KORDANEWS – Ketua Umum Partai Demokrat, Agus Harimurti Yudhoyono (AHY), memberikan apresiasi mendalam terhadap ketangguhan Cik Ujang dalam menakhodai DPD Partai Demokrat Sumatera Selatan (Sumsel). AHY menilai, di bawah kepemimpinan Cik Ujang, Demokrat Sumsel terbukti mampu bertahan meski dihantam berbagai badai politik yang hebat.

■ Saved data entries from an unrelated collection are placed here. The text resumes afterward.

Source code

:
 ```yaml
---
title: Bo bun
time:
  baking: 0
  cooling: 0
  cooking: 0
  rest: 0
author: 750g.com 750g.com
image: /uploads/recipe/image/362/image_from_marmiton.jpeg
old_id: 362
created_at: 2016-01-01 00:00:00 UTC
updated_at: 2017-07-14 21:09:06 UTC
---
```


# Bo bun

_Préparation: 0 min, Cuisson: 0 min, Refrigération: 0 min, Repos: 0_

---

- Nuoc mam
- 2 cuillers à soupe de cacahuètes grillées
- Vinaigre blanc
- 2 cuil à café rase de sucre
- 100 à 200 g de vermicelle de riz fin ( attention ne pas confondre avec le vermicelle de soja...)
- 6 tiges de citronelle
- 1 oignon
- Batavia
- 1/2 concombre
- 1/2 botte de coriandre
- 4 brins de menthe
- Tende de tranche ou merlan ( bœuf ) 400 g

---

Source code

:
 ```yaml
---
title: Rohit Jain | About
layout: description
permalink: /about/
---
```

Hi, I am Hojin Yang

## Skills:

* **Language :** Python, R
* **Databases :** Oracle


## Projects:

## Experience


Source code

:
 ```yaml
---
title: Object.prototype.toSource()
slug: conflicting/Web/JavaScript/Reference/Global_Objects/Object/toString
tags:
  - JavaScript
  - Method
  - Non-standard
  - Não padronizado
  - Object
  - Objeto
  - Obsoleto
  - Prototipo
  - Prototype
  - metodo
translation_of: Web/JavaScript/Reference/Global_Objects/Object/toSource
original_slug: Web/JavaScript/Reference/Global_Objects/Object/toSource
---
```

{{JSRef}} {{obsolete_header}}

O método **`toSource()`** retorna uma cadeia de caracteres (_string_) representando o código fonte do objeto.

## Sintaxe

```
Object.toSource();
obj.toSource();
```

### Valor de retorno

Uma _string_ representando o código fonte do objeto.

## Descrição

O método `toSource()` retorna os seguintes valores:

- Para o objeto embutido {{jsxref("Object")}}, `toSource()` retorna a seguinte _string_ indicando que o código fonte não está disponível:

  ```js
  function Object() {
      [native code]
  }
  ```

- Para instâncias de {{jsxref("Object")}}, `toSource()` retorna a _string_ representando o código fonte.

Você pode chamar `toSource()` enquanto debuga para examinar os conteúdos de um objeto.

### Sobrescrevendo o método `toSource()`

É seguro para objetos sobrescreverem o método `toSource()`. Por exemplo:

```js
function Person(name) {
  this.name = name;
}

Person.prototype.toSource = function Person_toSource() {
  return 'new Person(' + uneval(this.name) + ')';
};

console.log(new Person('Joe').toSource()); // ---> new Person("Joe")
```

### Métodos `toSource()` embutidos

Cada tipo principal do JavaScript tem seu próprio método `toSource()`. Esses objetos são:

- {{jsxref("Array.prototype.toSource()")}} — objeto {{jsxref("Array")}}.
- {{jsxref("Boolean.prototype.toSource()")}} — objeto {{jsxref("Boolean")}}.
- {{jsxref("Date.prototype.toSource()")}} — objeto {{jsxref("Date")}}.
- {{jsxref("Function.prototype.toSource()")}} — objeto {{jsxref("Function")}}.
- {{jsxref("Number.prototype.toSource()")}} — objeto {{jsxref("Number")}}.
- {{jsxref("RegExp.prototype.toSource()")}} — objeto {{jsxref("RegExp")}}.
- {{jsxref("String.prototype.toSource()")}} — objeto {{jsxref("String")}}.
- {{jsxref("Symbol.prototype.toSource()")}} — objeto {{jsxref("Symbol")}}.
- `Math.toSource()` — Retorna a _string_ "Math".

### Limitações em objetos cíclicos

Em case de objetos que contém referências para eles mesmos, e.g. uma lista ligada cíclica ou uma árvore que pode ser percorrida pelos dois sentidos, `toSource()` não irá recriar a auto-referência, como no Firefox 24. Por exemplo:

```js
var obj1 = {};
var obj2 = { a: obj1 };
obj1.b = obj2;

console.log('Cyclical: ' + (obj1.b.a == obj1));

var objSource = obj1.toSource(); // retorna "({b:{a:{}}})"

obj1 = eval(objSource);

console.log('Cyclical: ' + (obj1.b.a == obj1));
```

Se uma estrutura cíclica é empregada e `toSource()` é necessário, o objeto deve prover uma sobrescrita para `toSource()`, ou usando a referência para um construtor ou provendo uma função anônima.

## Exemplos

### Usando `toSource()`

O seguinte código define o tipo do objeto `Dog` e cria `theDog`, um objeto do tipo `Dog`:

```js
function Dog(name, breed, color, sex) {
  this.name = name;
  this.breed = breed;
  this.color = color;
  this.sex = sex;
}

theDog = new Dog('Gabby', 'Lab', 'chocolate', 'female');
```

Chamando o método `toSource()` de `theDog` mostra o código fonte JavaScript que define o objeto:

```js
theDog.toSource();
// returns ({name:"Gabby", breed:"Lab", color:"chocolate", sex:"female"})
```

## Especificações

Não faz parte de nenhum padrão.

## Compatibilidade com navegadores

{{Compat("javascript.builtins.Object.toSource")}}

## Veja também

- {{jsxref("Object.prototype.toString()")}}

Pernyataan tersebut disampaikan AHY saat menghadiri Musyawarah Daerah (Musda) V DPD Partai Demokrat Sumsel secara virtual, Kamis (30/4/2026) malam. AHY menyoroti bagaimana kepengurusan Cik Ujang selama lima tahun terakhir berhasil menjaga marwah partai di tengah upaya pihak luar yang mencoba mengganggu kedaulatan internal.

“Kepemimpinan Cik Ujang lima tahun ini saya nilai berhasil menjaga capaian-capaian. Itu tidak mudah di tengah Demokrat menghadapi ancaman serius dari tangan-tangan yang tidak bertanggung jawab. Sumsel saya nilai berani menghadapi semua dan selamat,” ujar AHY disambut tepuk tangan para kader.

AHY menggunakan analogi pelaut untuk menggambarkan betapa krusialnya peran Cik Ujang dalam mempertahankan soliditas partai di Sumsel. Menurutnya, kepemimpinan yang kuat justru lahir dari situasi sulit, bukan dari zona nyaman.

“Tidak ada nakhoda andal yang lahir dari lautan tenang. Situasi sulit yang kita lalui justru membuktikan bahwa struktur partai di Sumsel, mulai dari DPD, DPC, hingga ranting, memiliki mental pejuang yang luar biasa,” tegasnya.

Meski demikian, AHY tetap menitipkan pesan agar euforia keberhasilan melewati krisis ini diubah menjadi energi untuk menyongsong tahun politik 2029. Ia meminta seluruh kader untuk segera turun ke lapangan tanpa menunggu jadwal kampanye dimulai.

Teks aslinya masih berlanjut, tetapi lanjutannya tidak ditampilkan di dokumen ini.